## Task prompt
Set down every record below exactly as it stands.

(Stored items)

--------------------

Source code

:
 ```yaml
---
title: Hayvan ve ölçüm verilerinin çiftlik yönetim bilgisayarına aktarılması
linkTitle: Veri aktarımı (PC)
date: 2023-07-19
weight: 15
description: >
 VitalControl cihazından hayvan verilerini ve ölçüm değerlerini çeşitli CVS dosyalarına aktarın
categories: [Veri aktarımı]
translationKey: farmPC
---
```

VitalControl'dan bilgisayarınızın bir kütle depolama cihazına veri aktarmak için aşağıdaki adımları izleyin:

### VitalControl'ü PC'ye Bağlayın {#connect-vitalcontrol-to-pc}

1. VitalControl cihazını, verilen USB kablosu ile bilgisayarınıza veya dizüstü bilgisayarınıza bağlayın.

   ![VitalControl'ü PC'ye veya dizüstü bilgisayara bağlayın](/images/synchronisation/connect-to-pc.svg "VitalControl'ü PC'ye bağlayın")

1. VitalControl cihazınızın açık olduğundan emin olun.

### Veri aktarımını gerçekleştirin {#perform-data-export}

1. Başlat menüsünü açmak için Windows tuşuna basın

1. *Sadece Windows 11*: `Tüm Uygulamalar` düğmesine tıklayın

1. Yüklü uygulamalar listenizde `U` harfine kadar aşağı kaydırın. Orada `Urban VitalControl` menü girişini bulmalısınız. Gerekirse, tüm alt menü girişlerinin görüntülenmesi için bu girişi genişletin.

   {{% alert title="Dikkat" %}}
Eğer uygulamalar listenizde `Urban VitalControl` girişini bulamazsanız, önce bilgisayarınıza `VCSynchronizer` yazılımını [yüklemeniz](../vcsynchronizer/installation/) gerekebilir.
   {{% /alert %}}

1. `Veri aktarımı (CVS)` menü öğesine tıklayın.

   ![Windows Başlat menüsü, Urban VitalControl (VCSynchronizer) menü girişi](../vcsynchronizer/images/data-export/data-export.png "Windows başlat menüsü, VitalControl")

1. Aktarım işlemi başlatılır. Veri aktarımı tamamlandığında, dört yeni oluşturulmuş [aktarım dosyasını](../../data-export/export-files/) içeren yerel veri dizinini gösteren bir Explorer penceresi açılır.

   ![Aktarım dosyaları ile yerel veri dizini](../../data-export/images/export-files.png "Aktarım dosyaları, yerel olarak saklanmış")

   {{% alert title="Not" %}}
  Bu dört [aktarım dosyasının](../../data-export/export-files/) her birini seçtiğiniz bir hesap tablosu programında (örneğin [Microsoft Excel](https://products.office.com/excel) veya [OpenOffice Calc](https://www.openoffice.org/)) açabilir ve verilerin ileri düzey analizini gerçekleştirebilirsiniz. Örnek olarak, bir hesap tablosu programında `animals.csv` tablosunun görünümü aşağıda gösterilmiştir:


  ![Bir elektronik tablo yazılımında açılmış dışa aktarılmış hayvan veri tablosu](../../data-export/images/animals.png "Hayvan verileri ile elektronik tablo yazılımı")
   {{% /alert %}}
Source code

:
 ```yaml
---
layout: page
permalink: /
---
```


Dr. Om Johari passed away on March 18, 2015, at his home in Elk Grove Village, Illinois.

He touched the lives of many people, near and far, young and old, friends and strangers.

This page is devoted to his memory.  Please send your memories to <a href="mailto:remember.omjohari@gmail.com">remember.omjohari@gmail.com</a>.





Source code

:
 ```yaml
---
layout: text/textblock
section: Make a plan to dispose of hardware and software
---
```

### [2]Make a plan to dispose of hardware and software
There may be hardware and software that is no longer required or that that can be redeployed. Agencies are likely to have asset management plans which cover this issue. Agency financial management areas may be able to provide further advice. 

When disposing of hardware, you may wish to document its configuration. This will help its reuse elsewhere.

--------------------

## Exercise result
Source code

:
 ```yaml
---
title: Hayvan ve ölçüm verilerinin çiftlik yönetim bilgisayarına aktarılması
linkTitle: Veri aktarımı (PC)
date: 2023-07-19
weight: 15
description: >
 VitalControl cihazından hayvan verilerini ve ölçüm değerlerini çeşitli CVS dosyalarına aktarın
categories: [Veri aktarımı]
translationKey: farmPC
---
```

VitalControl'dan bilgisayarınızın bir kütle depolama cihazına veri aktarmak için aşağıdaki adımları izleyin:

### VitalControl'ü PC'ye Bağlayın {#connect-vitalcontrol-to-pc}

1. VitalControl cihazını, verilen USB kablosu ile bilgisayarınıza veya dizüstü bilgisayarınıza bağlayın.

   ![VitalControl'ü PC'ye veya dizüstü bilgisayara bağlayın](/images/synchronisation/connect-to-pc.svg "VitalControl'ü PC'ye bağlayın")

1. VitalControl cihazınızın açık olduğundan emin olun.

### Veri aktarımını gerçekleştirin {#perform-data-export}

1. Başlat menüsünü açmak için Windows tuşuna basın

1. *Sadece Windows 11*: `Tüm Uygulamalar` düğmesine tıklayın

1. Yüklü uygulamalar listenizde `U` harfine kadar aşağı kaydırın. Orada `Urban VitalControl` menü girişini bulmalısınız. Gerekirse, tüm alt menü girişlerinin görüntülenmesi için bu girişi genişletin.

   {{% alert title="Dikkat" %}}
Eğer uygulamalar listenizde `Urban VitalControl` girişini bulamazsanız, önce bilgisayarınıza `VCSynchronizer` yazılımını [yüklemeniz](../vcsynchronizer/installation/) gerekebilir.
   {{% /alert %}}

1. `Veri aktarımı (CVS)` menü öğesine tıklayın.

   ![Windows Başlat menüsü, Urban VitalControl (VCSynchronizer) menü girişi](../vcsynchronizer/images/data-export/data-export.png "Windows başlat menüsü, VitalControl")

1. Aktarım işlemi başlatılır. Veri aktarımı tamamlandığında, dört yeni oluşturulmuş [aktarım dosyasını](../../data-export/export-files/) içeren yerel veri dizinini gösteren bir Explorer penceresi açılır.

   ![Aktarım dosyaları ile yerel veri dizini](../../data-export/images/export-files.png "Aktarım dosyaları, yerel olarak saklanmış")

   {{% alert title="Not" %}}
  Bu dört [aktarım dosyasının](../../data-export/export-files/) her birini seçtiğiniz bir hesap tablosu programında (örneğin [Microsoft Excel](https://products.office.com/excel) veya [OpenOffice Calc](https://www.openoffice.org/)) açabilir ve verilerin ileri düzey analizini gerçekleştirebilirsiniz. Örnek olarak, bir hesap tablosu programında `animals.csv` tablosunun görünümü aşağıda gösterilmiştir:


  ![Bir elektronik tablo yazılımında açılmış dışa aktarılmış hayvan veri tablosu](../../data-export/images/animals.png "Hayvan verileri ile elektronik tablo yazılımı")
   {{% /alert %}}
Source code

:
 ```yaml
---
layout: page
permalink: /
---
```


Dr. Om Johari passed away on March 18, 2015, at his home in Elk Grove Village, Illinois.

He touched the lives of many people, near and far, young and old, friends and strangers.

This page is devoted to his memory.  Please send your memories to <a href="mailto:remember.omjohari@gmail.com">remember.omjohari@gmail.com</a>.





Source code

:
 ```yaml
---
layout: text/textblock
section: Make a plan to dispose of hardware and software
---
```

### [2]Make a plan to dispose of hardware and software
There may be hardware and software that is no longer required or that that can be redeployed. Agencies are likely to have asset management plans which cover this issue. Agency financial management areas may be able to provide further advice. 

When disposing of hardware, you may wish to document its configuration. This will help its reuse elsewhere.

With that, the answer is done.